WORK TASK —
Could you repeat every record below exactly, leaving out the pictures?

::: INPUT FOR THIS TASK :::

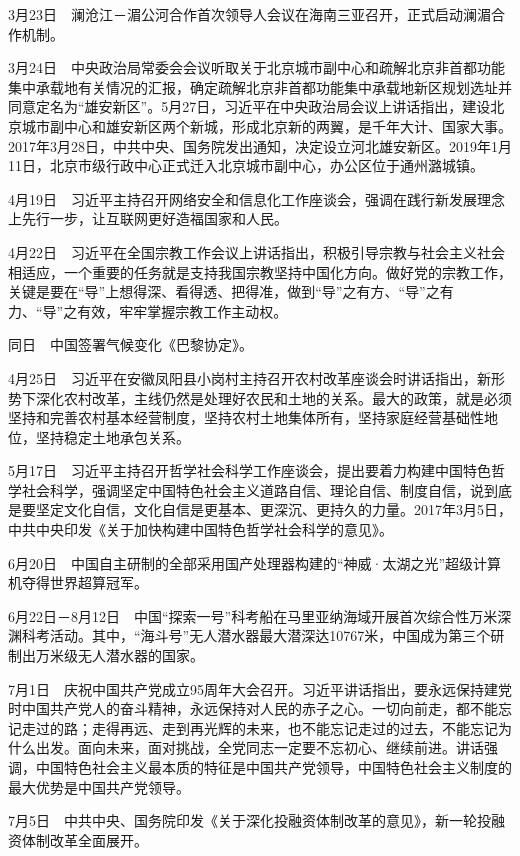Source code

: \documentclass[10pt,a4paper,twocolumn]{book}
\begin{document}
3月23日　澜沧江－湄公河合作首次领导人会议在海南三亚召开，正式启动澜湄合作机制。

3月24日　中央政治局常委会会议听取关于北京城市副中心和疏解北京非首都功能集中承载地有关情况的汇报，确定疏解北京非首都功能集中承载地新区规划选址并同意定名为“雄安新区”。5月27日，习近平在中央政治局会议上讲话指出，建设北京城市副中心和雄安新区两个新城，形成北京新的两翼，是千年大计、国家大事。2017年3月28日，中共中央、国务院发出通知，决定设立河北雄安新区。2019年1月11日，北京市级行政中心正式迁入北京城市副中心，办公区位于通州潞城镇。

4月19日　习近平主持召开网络安全和信息化工作座谈会，强调在践行新发展理念上先行一步，让互联网更好造福国家和人民。

4月22日　习近平在全国宗教工作会议上讲话指出，积极引导宗教与社会主义社会相适应，一个重要的任务就是支持我国宗教坚持中国化方向。做好党的宗教工作，关键是要在“导”上想得深、看得透、把得准，做到“导”之有方、“导”之有力、“导”之有效，牢牢掌握宗教工作主动权。

同日　中国签署气候变化《巴黎协定》。

4月25日　习近平在安徽凤阳县小岗村主持召开农村改革座谈会时讲话指出，新形势下深化农村改革，主线仍然是处理好农民和土地的关系。最大的政策，就是必须坚持和完善农村基本经营制度，坚持农村土地集体所有，坚持家庭经营基础性地位，坚持稳定土地承包关系。

5月17日　习近平主持召开哲学社会科学工作座谈会，提出要着力构建中国特色哲学社会科学，强调坚定中国特色社会主义道路自信、理论自信、制度自信，说到底是要坚定文化自信，文化自信是更基本、更深沉、更持久的力量。2017年3月5日，中共中央印发《关于加快构建中国特色哲学社会科学的意见》。

6月20日　中国自主研制的全部采用国产处理器构建的“神威·太湖之光”超级计算机夺得世界超算冠军。

6月22日－8月12日　中国“探索一号”科考船在马里亚纳海域开展首次综合性万米深渊科考活动。其中，“海斗号”无人潜水器最大潜深达10767米，中国成为第三个研制出万米级无人潜水器的国家。

7月1日　庆祝中国共产党成立95周年大会召开。习近平讲话指出，要永远保持建党时中国共产党人的奋斗精神，永远保持对人民的赤子之心。一切向前走，都不能忘记走过的路；走得再远、走到再光辉的未来，也不能忘记走过的过去，不能忘记为什么出发。面向未来，面对挑战，全党同志一定要不忘初心、继续前进。讲话强调，中国特色社会主义最本质的特征是中国共产党领导，中国特色社会主义制度的最大优势是中国共产党领导。

7月5日　中共中央、国务院印发《关于深化投融资体制改革的意见》，新一轮投融资体制改革全面展开。
\end{document}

:::

THE COMPLETED TASK —
Source code

: \documentclass[10pt,a4paper,twocolumn]{book}
\begin{document}
3月23日　澜沧江－湄公河合作首次领导人会议在海南三亚召开，正式启动澜湄合作机制。

3月24日　中央政治局常委会会议听取关于北京城市副中心和疏解北京非首都功能集中承载地有关情况的汇报，确定疏解北京非首都功能集中承载地新区规划选址并同意定名为“雄安新区”。5月27日，习近平在中央政治局会议上讲话指出，建设北京城市副中心和雄安新区两个新城，形成北京新的两翼，是千年大计、国家大事。2017年3月28日，中共中央、国务院发出通知，决定设立河北雄安新区。2019年1月11日，北京市级行政中心正式迁入北京城市副中心，办公区位于通州潞城镇。

4月19日　习近平主持召开网络安全和信息化工作座谈会，强调在践行新发展理念上先行一步，让互联网更好造福国家和人民。

4月22日　习近平在全国宗教工作会议上讲话指出，积极引导宗教与社会主义社会相适应，一个重要的任务就是支持我国宗教坚持中国化方向。做好党的宗教工作，关键是要在“导”上想得深、看得透、把得准，做到“导”之有方、“导”之有力、“导”之有效，牢牢掌握宗教工作主动权。

同日　中国签署气候变化《巴黎协定》。

4月25日　习近平在安徽凤阳县小岗村主持召开农村改革座谈会时讲话指出，新形势下深化农村改革，主线仍然是处理好农民和土地的关系。最大的政策，就是必须坚持和完善农村基本经营制度，坚持农村土地集体所有，坚持家庭经营基础性地位，坚持稳定土地承包关系。

5月17日　习近平主持召开哲学社会科学工作座谈会，提出要着力构建中国特色哲学社会科学，强调坚定中国特色社会主义道路自信、理论自信、制度自信，说到底是要坚定文化自信，文化自信是更基本、更深沉、更持久的力量。2017年3月5日，中共中央印发《关于加快构建中国特色哲学社会科学的意见》。

6月20日　中国自主研制的全部采用国产处理器构建的“神威·太湖之光”超级计算机夺得世界超算冠军。

6月22日－8月12日　中国“探索一号”科考船在马里亚纳海域开展首次综合性万米深渊科考活动。其中，“海斗号”无人潜水器最大潜深达10767米，中国成为第三个研制出万米级无人潜水器的国家。

7月1日　庆祝中国共产党成立95周年大会召开。习近平讲话指出，要永远保持建党时中国共产党人的奋斗精神，永远保持对人民的赤子之心。一切向前走，都不能忘记走过的路；走得再远、走到再光辉的未来，也不能忘记走过的过去，不能忘记为什么出发。面向未来，面对挑战，全党同志一定要不忘初心、继续前进。讲话强调，中国特色社会主义最本质的特征是中国共产党领导，中国特色社会主义制度的最大优势是中国共产党领导。

7月5日　中共中央、国务院印发《关于深化投融资体制改革的意见》，新一轮投融资体制改革全面展开。
\end{document}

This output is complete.